Following obit: John D. Barrow 12/13/1906 in The Democrat:
John D. Barrow died last Friday morning (Dec. 7) at his home at State and Academy Streets, aged 82 years and 13 days. Mr. Barrow had been indisposed for the past two months but had been confined to the house for about ten days prior to his death. The cause of death was oedemia of the lungs. Up to a comparatively recent period he had been actively at work in his studio painting pictures for the addition to the art gallery of the library that he donated and which will soon be completed. Several years ago Mr. Barrow at his own expense built an annex to the library and donated a magnificent collection of landscapes and portraits from his brush. Mr. Barrow was an artist of no mean ability and being in comfortable circumstances his canvases for the most part were given gratuitously to the public. It may truly be said of Mr. Barrow that he loved art for art’s sake and he found the environment of Skaneateles a rich field for his genius..
Mr. Barrow was also an excellent portrait painter and many of his kinsfolk and townspeople have formed studies for his brush.. He began his career as an artist when about 14 years of age. Born in the city of New York on Nov. 24, 1824, his parents came to Skaneateles in 1839. Young Barrow soon afterward went to England and took up landscape and portrait painting. After remaining for five years in England Mr. Barrow returned to Skaneateles and opened a bookstore. The love of his profession finally gained the mastery of him and in 1856 he opened a studio in New York, which he conducted for twenty years. About thirty years ago he returned to Skaneateles and made his home here since. His studio was situated in the Barrow Block, above H. W. Holton’s drug store.
John Barrow was the type of citizen lamentably rare in this commercial age. He was devoted to art, yet he found time to discharge his civil duties, having been a trustee and president of the village, and here again we find the impress of his character strong., resolute, yet broadminded and generous. Perhaps nothing more truly gives a key to Mr. Barrow’s life than this remembrance of his attitude at the time of locating the village fire engine house was before the public. Through his instrumentality the village acquired the site of the old Packwood Carriage Shop, opposite the Packwood House (Sherwood Inn) on the lake front and now a portion of the sightly and beautiful Clift Park. Public sentiment was largely in favor of locating the engine house there, but John Barrow’s love of the beautiful prompted him to stand almost alone against the sordid and selfish influences that insisted upon subordinating beauty and harmony to public utility. An adverse vote of the people and the virulent criticism of the village press failed to swerve him from his purpose. He had the moral courage to brave popular disapproval by insisting upon the engine house being located on its present site and gave largely of his private means to accomplish that end. Even his most bitter opponents have paid tribute to his foresight and wisdom and Skaneateles may well feel grateful that it had a public servant of such force and character and such generous instincts.
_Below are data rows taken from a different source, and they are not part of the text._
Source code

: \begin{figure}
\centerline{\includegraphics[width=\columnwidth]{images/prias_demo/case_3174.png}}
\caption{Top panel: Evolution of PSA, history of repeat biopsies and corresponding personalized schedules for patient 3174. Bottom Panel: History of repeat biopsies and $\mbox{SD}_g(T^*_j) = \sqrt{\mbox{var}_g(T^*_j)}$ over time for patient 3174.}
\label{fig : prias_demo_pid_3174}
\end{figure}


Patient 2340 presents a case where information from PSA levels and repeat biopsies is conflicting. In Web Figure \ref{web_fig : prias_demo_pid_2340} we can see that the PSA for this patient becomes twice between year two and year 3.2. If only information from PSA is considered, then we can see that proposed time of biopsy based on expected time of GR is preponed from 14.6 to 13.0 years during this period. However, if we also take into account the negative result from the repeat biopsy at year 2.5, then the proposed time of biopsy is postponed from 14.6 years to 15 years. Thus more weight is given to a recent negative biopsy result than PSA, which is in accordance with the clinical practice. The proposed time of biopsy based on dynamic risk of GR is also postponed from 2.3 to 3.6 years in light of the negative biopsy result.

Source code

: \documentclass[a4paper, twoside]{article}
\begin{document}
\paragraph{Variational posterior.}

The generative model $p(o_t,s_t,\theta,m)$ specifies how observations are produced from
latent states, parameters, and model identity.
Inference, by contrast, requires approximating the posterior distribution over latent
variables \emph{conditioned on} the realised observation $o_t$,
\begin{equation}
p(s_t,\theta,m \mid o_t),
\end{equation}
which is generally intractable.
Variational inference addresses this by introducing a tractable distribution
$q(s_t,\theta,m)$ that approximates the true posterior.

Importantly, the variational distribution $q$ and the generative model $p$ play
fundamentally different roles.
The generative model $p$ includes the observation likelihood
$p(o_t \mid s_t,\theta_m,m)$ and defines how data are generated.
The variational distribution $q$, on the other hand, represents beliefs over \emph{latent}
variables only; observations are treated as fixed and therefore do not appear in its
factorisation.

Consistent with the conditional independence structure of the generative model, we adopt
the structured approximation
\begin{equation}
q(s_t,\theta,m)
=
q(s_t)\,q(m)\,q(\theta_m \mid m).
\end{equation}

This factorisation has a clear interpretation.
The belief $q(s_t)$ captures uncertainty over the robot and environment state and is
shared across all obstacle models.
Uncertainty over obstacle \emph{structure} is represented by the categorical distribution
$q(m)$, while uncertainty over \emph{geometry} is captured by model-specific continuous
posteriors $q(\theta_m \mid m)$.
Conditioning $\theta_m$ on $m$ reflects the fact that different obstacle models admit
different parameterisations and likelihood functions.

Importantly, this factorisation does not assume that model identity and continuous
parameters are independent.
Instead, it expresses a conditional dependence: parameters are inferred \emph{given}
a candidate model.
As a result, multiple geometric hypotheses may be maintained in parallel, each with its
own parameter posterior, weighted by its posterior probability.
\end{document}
When funds were being raised for the Soldier’s Monument in Lake View Cemetery Mr. Barrow was a generous contributor and he practically had entire supervision of the erection of the memorial.
Mr. Barrow was a Communicant of The Episcopal Church and at the time of his death was senior warden of St. James Church. He was an active member of the Skaneateles Library Association and was president of the institution at the time of his death. He was also a member of the Onondaga County Historical Association and was a charter member of the Artist’s Fund Society of New York City.
Mr. Barrow was the eldest of ten children born to John and Elizabeth (Moode) Barrow, but three of whom survive him, George Barrow, the well known attorney from Skaneateles, and two maiden sisters the Misses Rebecca and Elizabeth Barrow, with whom he resided. Mr. Barrow was never married.
The funeral services were held at 2:30pm Monday at St. James Church and internment was made at Lake View Cemetery. A number of distinguished and out of town people attended the funeral.